(Stored items)

◆ ◆ ◆ ◆ ◆

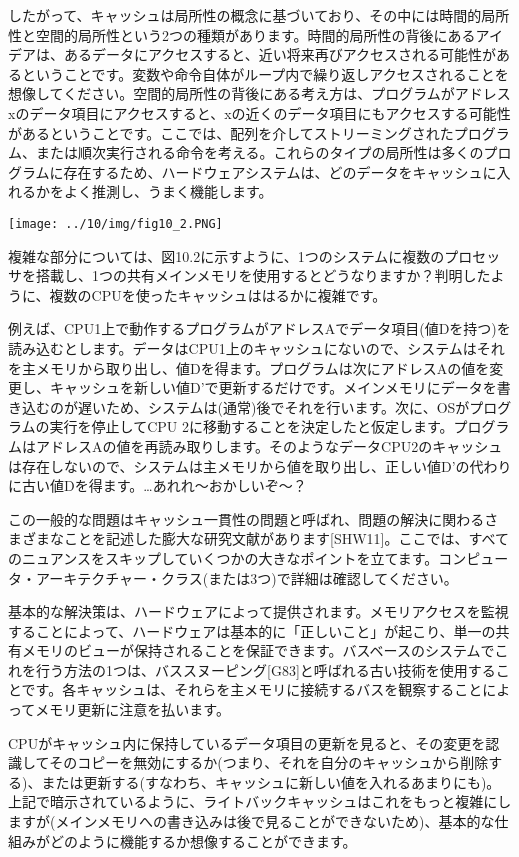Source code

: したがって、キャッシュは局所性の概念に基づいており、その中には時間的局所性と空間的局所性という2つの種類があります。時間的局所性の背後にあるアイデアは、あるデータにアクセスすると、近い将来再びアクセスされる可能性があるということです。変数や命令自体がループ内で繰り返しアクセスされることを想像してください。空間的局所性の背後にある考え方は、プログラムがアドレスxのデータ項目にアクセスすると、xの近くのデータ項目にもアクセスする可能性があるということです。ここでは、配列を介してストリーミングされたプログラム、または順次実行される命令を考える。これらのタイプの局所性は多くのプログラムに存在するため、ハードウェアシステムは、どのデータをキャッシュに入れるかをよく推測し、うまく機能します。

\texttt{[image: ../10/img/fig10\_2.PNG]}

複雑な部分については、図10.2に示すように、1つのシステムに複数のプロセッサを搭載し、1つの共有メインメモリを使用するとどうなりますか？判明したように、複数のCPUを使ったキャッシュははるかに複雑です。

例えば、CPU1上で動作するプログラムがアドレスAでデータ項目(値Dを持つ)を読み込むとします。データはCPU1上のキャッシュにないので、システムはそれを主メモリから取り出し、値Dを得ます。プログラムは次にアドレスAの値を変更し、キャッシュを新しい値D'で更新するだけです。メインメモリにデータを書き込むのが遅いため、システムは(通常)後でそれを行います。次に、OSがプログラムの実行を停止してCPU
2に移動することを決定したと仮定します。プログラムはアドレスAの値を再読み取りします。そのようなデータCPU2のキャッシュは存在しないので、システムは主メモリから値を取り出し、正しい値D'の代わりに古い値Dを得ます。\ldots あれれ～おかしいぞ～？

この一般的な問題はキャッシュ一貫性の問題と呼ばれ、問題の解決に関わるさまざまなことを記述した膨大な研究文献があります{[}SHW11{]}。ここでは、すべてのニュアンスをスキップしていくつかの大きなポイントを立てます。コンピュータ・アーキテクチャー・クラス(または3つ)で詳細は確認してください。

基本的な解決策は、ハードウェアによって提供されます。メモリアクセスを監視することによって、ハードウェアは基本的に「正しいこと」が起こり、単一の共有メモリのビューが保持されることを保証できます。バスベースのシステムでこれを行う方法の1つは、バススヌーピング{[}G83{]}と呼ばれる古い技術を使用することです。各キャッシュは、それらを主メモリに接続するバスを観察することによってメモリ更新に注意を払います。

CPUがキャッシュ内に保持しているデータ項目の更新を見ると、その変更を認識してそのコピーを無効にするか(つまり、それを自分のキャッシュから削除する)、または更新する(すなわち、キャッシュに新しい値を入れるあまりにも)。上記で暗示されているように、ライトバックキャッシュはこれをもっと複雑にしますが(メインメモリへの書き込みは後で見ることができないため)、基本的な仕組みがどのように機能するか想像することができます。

◆ ◆ ◆ ◆ ◆

- How to complete this task
Starting at the line that contains "複雑な部分については、図10", print every line through the last one of the records, exactly and with nothing else.

- Reply to the exercise
複雑な部分については、図10.2に示すように、1つのシステムに複数のプロセッサを搭載し、1つの共有メインメモリを使用するとどうなりますか？判明したように、複数のCPUを使ったキャッシュははるかに複雑です。

例えば、CPU1上で動作するプログラムがアドレスAでデータ項目(値Dを持つ)を読み込むとします。データはCPU1上のキャッシュにないので、システムはそれを主メモリから取り出し、値Dを得ます。プログラムは次にアドレスAの値を変更し、キャッシュを新しい値D'で更新するだけです。メインメモリにデータを書き込むのが遅いため、システムは(通常)後でそれを行います。次に、OSがプログラムの実行を停止してCPU
2に移動することを決定したと仮定します。プログラムはアドレスAの値を再読み取りします。そのようなデータCPU2のキャッシュは存在しないので、システムは主メモリから値を取り出し、正しい値D'の代わりに古い値Dを得ます。\ldots あれれ～おかしいぞ～？

この一般的な問題はキャッシュ一貫性の問題と呼ばれ、問題の解決に関わるさまざまなことを記述した膨大な研究文献があります{[}SHW11{]}。ここでは、すべてのニュアンスをスキップしていくつかの大きなポイントを立てます。コンピュータ・アーキテクチャー・クラス(または3つ)で詳細は確認してください。

基本的な解決策は、ハードウェアによって提供されます。メモリアクセスを監視することによって、ハードウェアは基本的に「正しいこと」が起こり、単一の共有メモリのビューが保持されることを保証できます。バスベースのシステムでこれを行う方法の1つは、バススヌーピング{[}G83{]}と呼ばれる古い技術を使用することです。各キャッシュは、それらを主メモリに接続するバスを観察することによってメモリ更新に注意を払います。

CPUがキャッシュ内に保持しているデータ項目の更新を見ると、その変更を認識してそのコピーを無効にするか(つまり、それを自分のキャッシュから削除する)、または更新する(すなわち、キャッシュに新しい値を入れるあまりにも)。上記で暗示されているように、ライトバックキャッシュはこれをもっと複雑にしますが(メインメモリへの書き込みは後で見ることができないため)、基本的な仕組みがどのように機能するか想像することができます。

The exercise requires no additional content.